We need to specify the locations of our input data files, we'll use the small files that we just downloaded from NERSC with 1850 spec objects, 3700 deep objects, and 5000 wide objects drawn from the Roman-Rubin sims:

In [None]:
specfile = "DEMODATA/romandesc_spec_data_18c_noinf.hdf5"
deepfile = "DEMODATA/romandesc_deep_data_37c_noinf.hdf5"
widefile = "DEMODATA/romandesc_wide_data_50c_noinf.hdf5"

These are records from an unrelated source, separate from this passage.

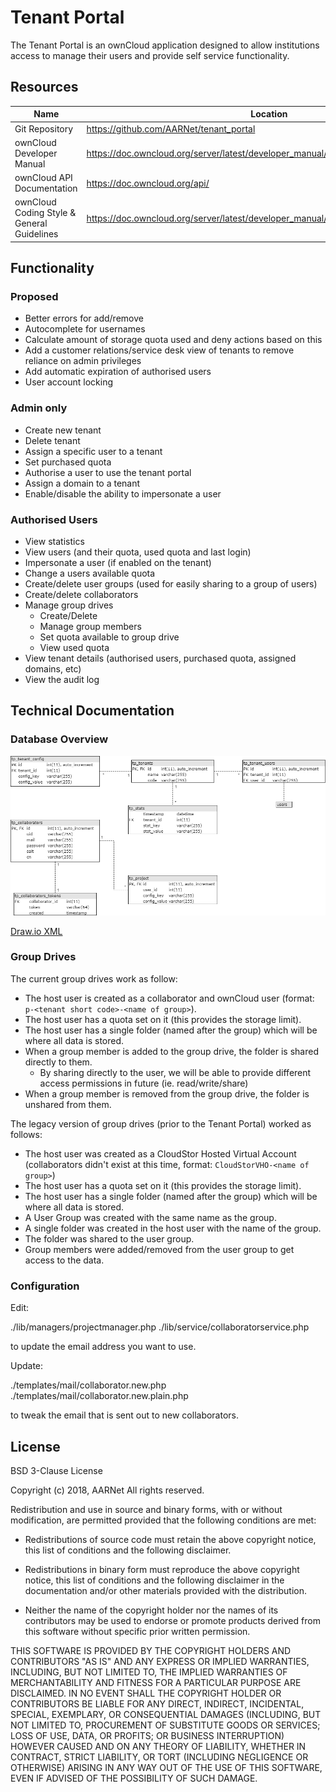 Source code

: # Tenant Portal

The Tenant Portal is an ownCloud application designed to allow institutions access to manage their users and provide self service functionality.

## Resources
| Name | Location |
| -------- | -------- |
| Git Repository | https://github.com/AARNet/tenant_portal |
| ownCloud Developer Manual | https://doc.owncloud.org/server/latest/developer_manual/app/ |
| ownCloud API Documentation	| https://doc.owncloud.org/api/ |
| ownCloud Coding Style & General Guidelines | https://doc.owncloud.org/server/latest/developer_manual/general/codingguidelines.html |

## Functionality
### Proposed
* Better errors for add/remove
* Autocomplete for usernames
* Calculate amount of storage quota used and deny actions based on this
* Add a customer relations/service desk view of tenants to remove reliance on admin privileges
* Add automatic expiration of authorised users
* User account locking

### Admin only
* Create new tenant
* Delete tenant
* Assign a specific user to a tenant
* Set purchased quota
* Authorise a user to use the tenant portal
* Assign a domain to a tenant
* Enable/disable the ability to impersonate a user

### Authorised Users
* View statistics
* View users (and their quota, used quota and last login)
* Impersonate a user (if enabled on the tenant)
* Change a users available quota
* Create/delete user groups (used for easily sharing to a group of users)
* Create/delete collaborators
* Manage group drives
    * Create/Delete
    * Manage group members
    * Set quota available to group drive
    * View used quota
* View tenant details (authorised users, purchased quota, assigned domains, etc)
* View the audit log

## Technical Documentation
### Database Overview
![](docs/tenant_portal_database.png)

[Draw.io XML](docs/tenant_portal_database.xml)

### Group Drives
The current group drives work as follow:
* The host user is created as a collaborator and ownCloud user (format: `p-<tenant short code>-<name of group>`).
* The host user has a quota set on it (this provides the storage limit).
* The host user has a single folder (named after the group) which will be where all data is stored.
* When a group member is added to the group drive, the folder is shared directly to them.
    * By sharing directly to the user, we will be able to provide different access permissions in future (ie. read/write/share)
* When a group member is removed from the group drive, the folder is unshared from them.

The legacy version of group drives (prior to the Tenant Portal) worked as follows:
* The host user was created as a CloudStor Hosted Virtual Account (collaborators didn't exist at this time, format: `CloudStorVHO-<name of group>`)
* The host user has a quota set on it (this provides the storage limit).
* The host user has a single folder (named after the group) which will be where all data is stored.
* A User Group was created with the same name as the group.
* A single folder was created in the host user with the name of the group.
* The folder was shared to the user group.
* Group members were added/removed from the user group to get access to the data.

### Configuration

Edit: 

./lib/managers/projectmanager.php
./lib/service/collaboratorservice.php

to update the email address you want to use.

Update:

./templates/mail/collaborator.new.php
./templates/mail/collaborator.new.plain.php

to tweak the email that is sent out to new collaborators.

## License
BSD 3-Clause License

Copyright (c) 2018, AARNet
All rights reserved.

Redistribution and use in source and binary forms, with or without
modification, are permitted provided that the following conditions are met:

* Redistributions of source code must retain the above copyright notice, this
  list of conditions and the following disclaimer.

* Redistributions in binary form must reproduce the above copyright notice,
  this list of conditions and the following disclaimer in the documentation
  and/or other materials provided with the distribution.

* Neither the name of the copyright holder nor the names of its
  contributors may be used to endorse or promote products derived from
  this software without specific prior written permission.

THIS SOFTWARE IS PROVIDED BY THE COPYRIGHT HOLDERS AND CONTRIBUTORS "AS IS"
AND ANY EXPRESS OR IMPLIED WARRANTIES, INCLUDING, BUT NOT LIMITED TO, THE
IMPLIED WARRANTIES OF MERCHANTABILITY AND FITNESS FOR A PARTICULAR PURPOSE ARE
DISCLAIMED. IN NO EVENT SHALL THE COPYRIGHT HOLDER OR CONTRIBUTORS BE LIABLE
FOR ANY DIRECT, INDIRECT, INCIDENTAL, SPECIAL, EXEMPLARY, OR CONSEQUENTIAL
DAMAGES (INCLUDING, BUT NOT LIMITED TO, PROCUREMENT OF SUBSTITUTE GOODS OR
SERVICES; LOSS OF USE, DATA, OR PROFITS; OR BUSINESS INTERRUPTION) HOWEVER
CAUSED AND ON ANY THEORY OF LIABILITY, WHETHER IN CONTRACT, STRICT LIABILITY,
OR TORT (INCLUDING NEGLIGENCE OR OTHERWISE) ARISING IN ANY WAY OUT OF THE USE
OF THIS SOFTWARE, EVEN IF ADVISED OF THE POSSIBILITY OF SUCH DAMAGE.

`InformSomPZPipeline` is initialized with a dictionary where the deep and wide filenames are associated with `input_deep_data` and `input_wide_data`, so we need to create a dictionary and feed it to the pipeline, then initialize an instance of this pipeline:

In [None]:
test_input_dict = dict(input_deep_data=deepfile, input_wide_data=widefile, )

In [None]:
inform_pipe = InformSomPZPipeline()

In [None]:
inform_pipe.initialize(
    test_input_dict, 
    dict(
        output_dir=".",
        log_dir=".",
        resume=True,
    ),
    None,
)

That's all we need in order to create the yaml file! We can write the pair of yaml files to disk with inform_pipe.save.

In [None]:
inform_pipe.save("inform_pipeline.yml")

We can then run this pipeline from the command-line with the cell below:

In [None]:
!ceci inform_pipeline.yml

This should run our two stages that create the wide and deep SOMs and generate two pickle files.<br>

These two pickle files are inputs to the `EstimateSomPZPipeline`, we can set up an instance of that and initialize just like we did the inform pipeline.  In this case, we need to specify the following inputs in a dictionary: `wide_model` and `deep_model` (the wide and deep SOM pickle files created just now), and the filenames for the spec, deep, and wide data, `input_spec_data`, `input_deep_data`, and `input_wide_data`:

In [None]:
estimate_pipeline = EstimateSomPZPipeline()

In [None]:
estimate_dict={
    'wide_model':"model_som_informer_wide.pkl",
    'deep_model':"model_som_informer_deep.pkl",
    'input_spec_data':specfile,
    'input_deep_data':deepfile,
    'input_wide_data':widefile,
}

We initialize the pipeline in the same way as before, and again write out the yaml files with an `estimate_pipeline.save`:

In [None]:
estimate_pipeline.initialize(
    estimate_dict, 
    dict(
        output_dir=".",
        log_dir=".",
        resume=True,
    ),
    None,
)

In [None]:
estimate_pipeline.save("estimate_pipeline.yml")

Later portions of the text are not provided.